Thursday, August 6, 2009

August 5th with Nazis

We’re told that these people—these Nazis—didn’t know they were promoting terror because they were surrounded only with people just like them however the fact that this exhibit is titled Topographies of Terror makes me wary of such a statement. The buildings surrounding me were visited every day by the right arm-lifting sons of bitches who genuinely had no idea. I find this difficult to fathom. “So basically every sick idea was pretty much originated here,” Cassie makes me realize. The machine gun bullet holes in the buildings around us stand as her citation.

We’re standing on the grounds that the Nazi Party walked about as they went to work every day. This is their sky. Their grass. These are their buildings. I stand breathing their air and I still can’t come to grasp the idea of such intense hate and wrath or even begin to understand the logic behind such violence.

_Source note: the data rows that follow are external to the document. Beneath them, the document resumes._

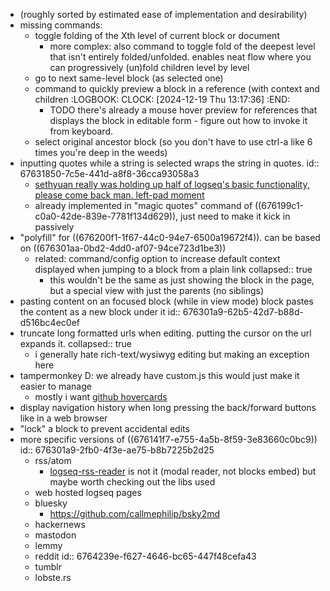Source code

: - (roughly sorted by estimated ease of implementation and desirability)
- missing commands:
	- toggle folding of the Xth level of current block or document
		- more complex: also command to toggle fold of the deepest level that isn't entirely folded/unfolded. enables neat flow where you can progressively (un)fold children level by level
	- go to next same-level block (as selected one)
	- command to quickly preview a block in a reference (with context and children
	  :LOGBOOK:
	  CLOCK: [2024-12-19 Thu 13:17:36]
	  :END:
		- TODO there's already a mouse hover preview for references that displays the block in editable form - figure out how to invoke it from keyboard.
	- select original ancestor block (so you don't have to use ctrl-a like 6 times you're deep in the weeds)
- inputting quotes while a string is selected wraps the string in quotes.
  id:: 67631850-7c5e-441d-a8f8-36cca93058a3
	- [sethyuan really was holding up half of logseq's basic functionality, please come back man. left-pad moment](https://discord.com/channels/725182569297215569/752845167030960141/1199153970833281145)
	- already implemented in "magic quotes" command of ((676199c1-c0a0-42de-839e-7781f134d629)), just need to make it kick in passively
- "polyfill" for ((676200f1-1f67-44c0-94e7-6500a19672f4)). can be based on ((676301aa-0bd2-4dd0-af07-94ce723d1be3))
	- related: command/config option to increase default context displayed when jumping to a block from a plain link
	  collapsed:: true
		- this wouldn't be the same as just showing the block in the page, but a special view with just the parents (no siblings)
- pasting content on an focused block (while in view mode) block pastes the content as a new block under it
  id:: 676301a9-62b5-42d7-b88d-d516bc4ec0ef
- truncate long formatted urls when editing. putting the cursor on the url expands it.
  collapsed:: true
	- i generally hate rich-text/wysiwyg editing but making an exception here
- tampermonkey D: we already have custom.js this would just make it easier to manage
	- mostly i want [github hovercards](https://github.com/Justineo/github-hovercard)
- display navigation history when long pressing the back/forward buttons like in a web browser
- "lock" a block to prevent accidental edits
- more specific versions of ((676141f7-e755-4a5b-8f59-3e83660c0bc9))
  id:: 676301a9-2fb0-4f3e-ae75-b8b7225b2d25
	- rss/atom
		- [logseq-rss-reader](https://github.com/b-yp/logseq-rss-reader) is not it (modal reader, not blocks embed) but maybe worth checking out the libs used
	- web hosted logseq pages
	- bluesky
		- https://github.com/callmephilip/bsky2md
	- hackernews
	- mastodon
	- lemmy
	- reddit
	  id:: 6764239e-f627-4646-bc65-447f48cefa43
	- tumblr
	- lobste.rs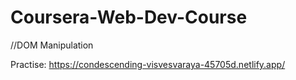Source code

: # Coursera-Web-Dev-Course

//DOM Manipulation

Practise: https://condescending-visvesvaraya-45705d.netlify.app/

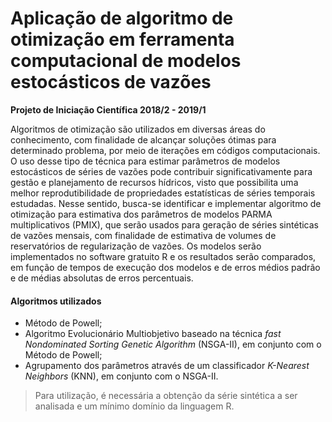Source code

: # Aplicação de algoritmo de otimização em ferramenta computacional de modelos estocásticos de vazões
**Projeto de Iniciação Científica 2018/2 - 2019/1**

Algoritmos de otimização são utilizados em diversas áreas do conhecimento, com finalidade de alcançar soluções ótimas para determinado problema, por meio de iterações em códigos computacionais. O uso desse tipo de técnica para estimar parâmetros de modelos estocásticos de séries de vazões pode contribuir significativamente para gestão e planejamento de recursos hídricos, visto que possibilita uma melhor reprodutibilidade de propriedades estatísticas de séries temporais estudadas. Nesse sentido, busca-se identificar e implementar algoritmo de otimização para estimativa dos parâmetros de modelos PARMA multiplicativos (PMIX), que serão usados para geração de séries sintéticas de vazões mensais, com finalidade de estimativa de volumes de reservatórios de regularização de vazões. Os modelos serão implementados no software gratuito R e os resultados serão comparados, em função de tempos de execução dos modelos e de erros médios padrão e de médias absolutas de erros percentuais.

#### Algoritmos utilizados

  - Método de Powell;
  - Algoritmo Evolucionário Multiobjetivo baseado na técnica _fast Nondominated Sorting Genetic Algorithm_ (NSGA-II), em conjunto com o Método de Powell;
  - Agrupamento dos parâmetros através de um classificador _K-Nearest Neighbors_ (KNN), em conjunto com o NSGA-II.

> Para utilização, é necessária a obtenção da série sintética a ser analisada e um mínimo domínio da linguagem R.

The signs worn by all the tortured groups are on display. The symbol used for homosexuals is the pink upside-down triangle, the current symbol used for gay pride. Sally and I discuss the likelihood of an intentional symbol adoption. There is a photograph of a store front with painting on it: “Jude” and the Star of David. So “Hey Jude” runs through my head, adopting an entirely new meaning.



The Holocaust Memorial looks like a bunch of risen graves in the middle of East Berlin—the most metropolitan area I’ve seen in this city. This was apparently intentional in order to make holocaust recognition commonplace (by putting it in a highly populated area). 2,700 of these concrete graves varying in height, some very tall, await exploration still.